It is a dark and angry time for scientists in Italy, faced as they are with a government acting out its own peculiar cost-cutting philosophy. Last week, tens of thousands of researchers took to the streets to register their opposition to a proposed bill designed to control civil-service spending (see page 840). If passed, as expected, the bill would dispose of nearly 2,000 temporary research staff, who are the backbone of the country's grossly understaffed research institutions — and about half of whom had already been selected for permanent jobs.

Even as the scientists were marching, Silvio Berlusconi's centre-right government, which took office in May, decreed that the budgets of both universities and research could be used as funds to shore up Italy's banks and credit institutes. This is not the first time that Berlusconi has targeted universities. In August, he signed a decree that cut university budgets by 10% and allowed only one in five of any vacant academic positions to be filled. It also allowed universities to convert into private foundations to bring in additional income. Given the current climate, university rectors believe that the latter step will be used to justify further budget cuts, and that it will eventually compel them to drop courses that have little commercial value, such as the classics, or even basic sciences. As that bombshell hit at the beginning of the summer holidays, the implications have only just been fully recognized — too late, as the decree is now being transformed into law.

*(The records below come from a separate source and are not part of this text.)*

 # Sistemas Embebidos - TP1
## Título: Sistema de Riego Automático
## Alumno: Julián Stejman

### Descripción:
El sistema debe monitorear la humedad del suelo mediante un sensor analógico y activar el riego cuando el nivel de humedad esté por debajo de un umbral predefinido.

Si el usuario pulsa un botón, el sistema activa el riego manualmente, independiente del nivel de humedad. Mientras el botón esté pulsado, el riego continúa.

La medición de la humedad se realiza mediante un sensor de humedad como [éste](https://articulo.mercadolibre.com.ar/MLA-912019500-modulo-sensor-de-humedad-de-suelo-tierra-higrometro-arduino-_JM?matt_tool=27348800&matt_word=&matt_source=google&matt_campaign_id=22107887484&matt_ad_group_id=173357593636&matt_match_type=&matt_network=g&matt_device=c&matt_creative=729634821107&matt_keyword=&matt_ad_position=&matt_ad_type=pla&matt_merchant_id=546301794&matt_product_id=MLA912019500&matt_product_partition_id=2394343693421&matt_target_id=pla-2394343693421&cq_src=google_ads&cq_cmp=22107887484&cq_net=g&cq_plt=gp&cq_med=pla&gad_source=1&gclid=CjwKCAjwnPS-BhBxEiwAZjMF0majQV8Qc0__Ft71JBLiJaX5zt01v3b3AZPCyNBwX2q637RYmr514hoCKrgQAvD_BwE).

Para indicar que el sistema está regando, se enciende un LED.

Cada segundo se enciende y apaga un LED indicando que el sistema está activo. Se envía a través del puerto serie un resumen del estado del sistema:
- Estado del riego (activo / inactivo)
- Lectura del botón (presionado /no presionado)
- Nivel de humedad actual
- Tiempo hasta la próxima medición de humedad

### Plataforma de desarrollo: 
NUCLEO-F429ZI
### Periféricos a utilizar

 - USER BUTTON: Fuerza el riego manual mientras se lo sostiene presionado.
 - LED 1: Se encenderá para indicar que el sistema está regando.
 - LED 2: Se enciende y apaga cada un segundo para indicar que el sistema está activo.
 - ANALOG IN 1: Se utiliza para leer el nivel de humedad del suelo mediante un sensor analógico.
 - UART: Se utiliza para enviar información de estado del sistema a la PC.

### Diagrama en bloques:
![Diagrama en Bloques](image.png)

Meanwhile, the government's minister for education, universities and research, Mariastella Gelmini, has remained silent on all issues related to her ministry except secondary schools, and has allowed major and destructive governmental decisions to be carried through without raising objection. She has refused to meet with scientists and academics to hear their concerns, or explain to them the policies that seem to require their sacrifice. And she has failed to delegate an undersecretary to handle these issues in her place.

Scientific organizations affected by the civil-service bill have instead been received by the bill's designer, Renato Brunetta, minister of public administration and innovation. Brunetta maintains that little can be done to stop or change the bill — even though it is still being discussed in committees, and has yet to be voted on by both chambers. In a newspaper interview, Brunetta also likened researchers to capitani di ventura, or Renaissance mercenary adventurers, saying that to give them permanent jobs would be “a little like killing them”. This misrepresents an issue that researchers have explained to him — that any country's scientific base requires a healthy ratio of permanent to temporary staff, with the latter (such as postdocs) circulating between solid, well equipped, permanent research labs. In Italy, scientists tried to tell Brunetta, this ratio has become very unhealthy.

The Berlusconi government may feel that draconian budget measures are necessary, but its attacks on Italy's research base are unwise and short-sighted. The government has treated research as just another expense to be cut, when in fact it is better seen as an investment in building a twenty-first-century knowledge economy. Indeed, Italy has already embraced this concept by signing up to the European Union's 2000 Lisbon agenda, in which member states pledged to raise their research and development (R&D) budgets to 3% of their gross domestic product. Italy, a G8 country, has one of the lowest R&D expenditures in that group — at barely 1.1%, less than half that of comparable countries such as France and Germany.

The government needs to consider more than short-term gains brought about through a system of decrees made easy by compliant ministers. If it wants to prepare a realistic future for Italy, as it should, it should not idly reference the distant past, but understand how research works in Europe in the present.